29th August 2015 by Simon Ward
US inventories have risen to an elevated level relative to sales, suggesting that the 3-5 year Kitchin stockbuilding cycle is about to turn down. Together with slowing real narrow money expansion, this casts doubt on 2016 growth prospects.
A post in August 2014 argued that US economic fluctuations can be explained by the interaction of three cycles: the 3-5 year Kitchin stockbuilding cycle; the 7-11 year Juglar business investment cycle; and the 15-25 year Kuznets housebuilding cycle. Severe recessions, such as 2008-09 and 1974-75, occur when the three cycles reach a trough in the same year.
The post suggested that the Kitchin cycle last hit bottom in 2012. GDP grew by just 1.3% in the year to the fourth quarter of 2012, with economic weakness contributing to the Fed’s decision to launch QE3 in September. If this dating is correct, the cycle is scheduled to reach another low between 2015 and 2017.
A key indicator of the status of the Kitchin cycle is the ratio of inventories to final sales. The ratio typically moves significantly above its trend at cycle peaks, falling beneath it at troughs. It was above trend in the first and second quarters of 2015, with the deviation larger than at the last cycle peak in 2010 – see first chart.
A return of the ratio to trend requires a cut in the stock of inventories and / or a rise in final sales. With real money expansion slowing, final sales are unlikely to surge. Suppose that they grow by 2.5% over the coming year. The stock of inventories would then need to be held stable to return the ratio to sales to trend in 12 months’ time.

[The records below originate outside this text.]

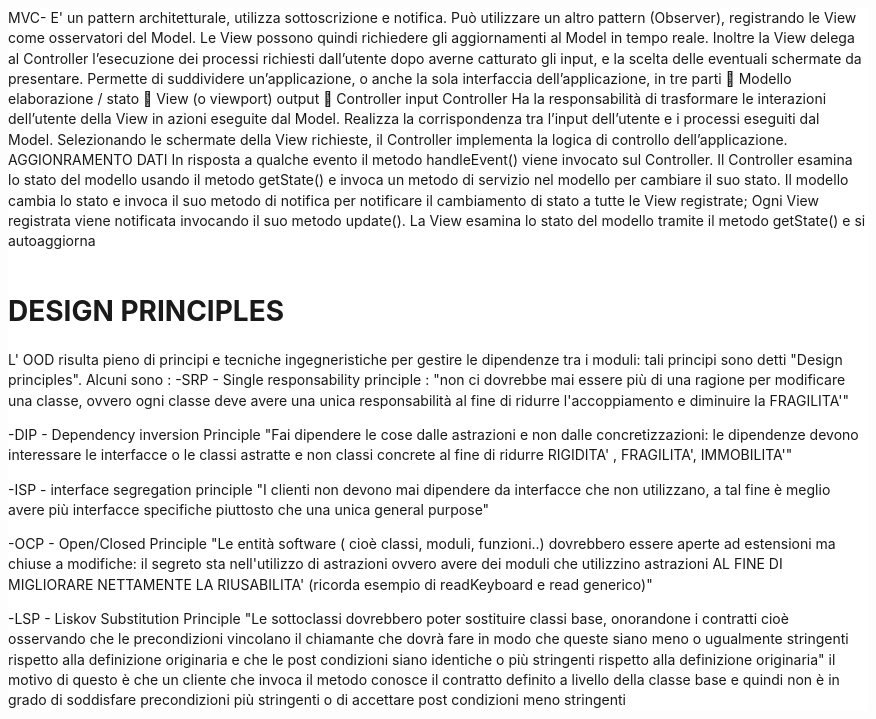 

MVC- E' un pattern architetturale, utilizza sottoscrizione e notifica. Può utilizzare un altro pattern (Observer), registrando le View come osservatori del Model. Le View possono quindi richiedere gli aggiornamenti al Model in tempo reale. Inoltre la View delega al Controller l’esecuzione dei processi richiesti dall’utente dopo averne catturato gli input, e la scelta delle eventuali schermate da presentare.
Permette di suddividere un’applicazione, o anche la sola 
interfaccia dell’applicazione, in tre parti
 Modello elaborazione / stato
 View (o viewport) output
 Controller input
Controller
Ha la responsabilità di trasformare le interazioni dell’utente della View in azioni eseguite dal Model.
Realizza la corrispondenza tra l’input dell’utente e i processi eseguiti dal Model.
Selezionando le schermate della View richieste, il Controller implementa la logica di controllo dell’applicazione.
AGGIONRAMENTO DATI
In risposta a qualche evento il metodo handleEvent() viene invocato sul Controller.
Il Controller esamina lo stato del modello usando il metodo getState() e invoca un metodo di servizio nel modello per cambiare il suo stato.
Il modello cambia lo stato e invoca il suo metodo di notifica per notificare il cambiamento di stato a tutte le View registrate;
Ogni View registrata viene notificata invocando il suo metodo update(). La View esamina lo stato del modello tramite il metodo getState() e si autoaggiorna


# DESIGN PRINCIPLES
L' OOD risulta pieno di principi e tecniche ingegneristiche per gestire le dipendenze tra i moduli: tali principi sono detti "Design principles".
Alcuni sono :
-SRP - Single responsability principle : "non ci dovrebbe mai essere più di una ragione per modificare una classe, ovvero ogni classe deve avere una unica responsabilità al fine di ridurre l'accoppiamento e diminuire la FRAGILITA'"

-DIP - Dependency inversion Principle "Fai dipendere le cose dalle astrazioni e non dalle concretizzazioni: le dipendenze devono interessare le interfacce o le classi astratte e non classi concrete al fine di ridurre RIGIDITA' , FRAGILITA', IMMOBILITA'"

-ISP - interface segregation principle "I clienti non devono mai dipendere da interfacce che non utilizzano, a tal fine è meglio avere più interfacce specifiche piuttosto che una unica general purpose"


-OCP - Open/Closed Principle "Le entità software ( cioè classi, moduli, funzioni..) dovrebbero essere aperte ad estensioni ma chiuse a modifiche: il segreto sta nell'utilizzo di astrazioni ovvero avere dei moduli che utilizzino astrazioni AL FINE DI MIGLIORARE NETTAMENTE LA RIUSABILITA' (ricorda esempio di readKeyboard e read generico)"

-LSP - Liskov Substitution Principle "Le sottoclassi dovrebbero poter sostituire classi base, onorandone i contratti cioè osservando che le precondizioni vincolano il chiamante che dovrà fare in modo che queste siano meno o ugualmente stringenti rispetto alla definizione originaria e che le post condizioni siano identiche o più stringenti rispetto alla definizione originaria" il motivo di questo è che un cliente che invoca il metodo conosce il contratto definito a livello della classe base e quindi non è in grado di soddisfare precondizioni più stringenti o di accettare post condizioni meno stringenti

Inventories, however, were still rising fast in the second quarter – by the equivalent of 0.7% of GDP. A fall in the rate of change to zero, therefore, would imply a drag on GDP of this magnitude.
If the inventories to sales ratio were to fall beneath trend, as usually occurs at Kitchin cycle troughs, the implied drag would, of course, be larger.
As noted in the previous post, Kitchin cycle downturns, in isolation, are not usually associated with recessions. The Kuznets housebuilding cycle remains in an upswing. The Juglar business investment cycle is scheduled to reach another low between 2016 and 2020. Juglar downturns are almost always preceded by a profits squeeze. Economic profits* have stagnated over the past year but are not weak enough to suggest a fall in investment – second chart.
With prospects for business spending softening, personal consumption and housebuilding will need to make stronger contributions if GDP growth is to be sustained at its recent pace.
*Economic profits adjust for stock appreciation and over / underreporting of depreciation.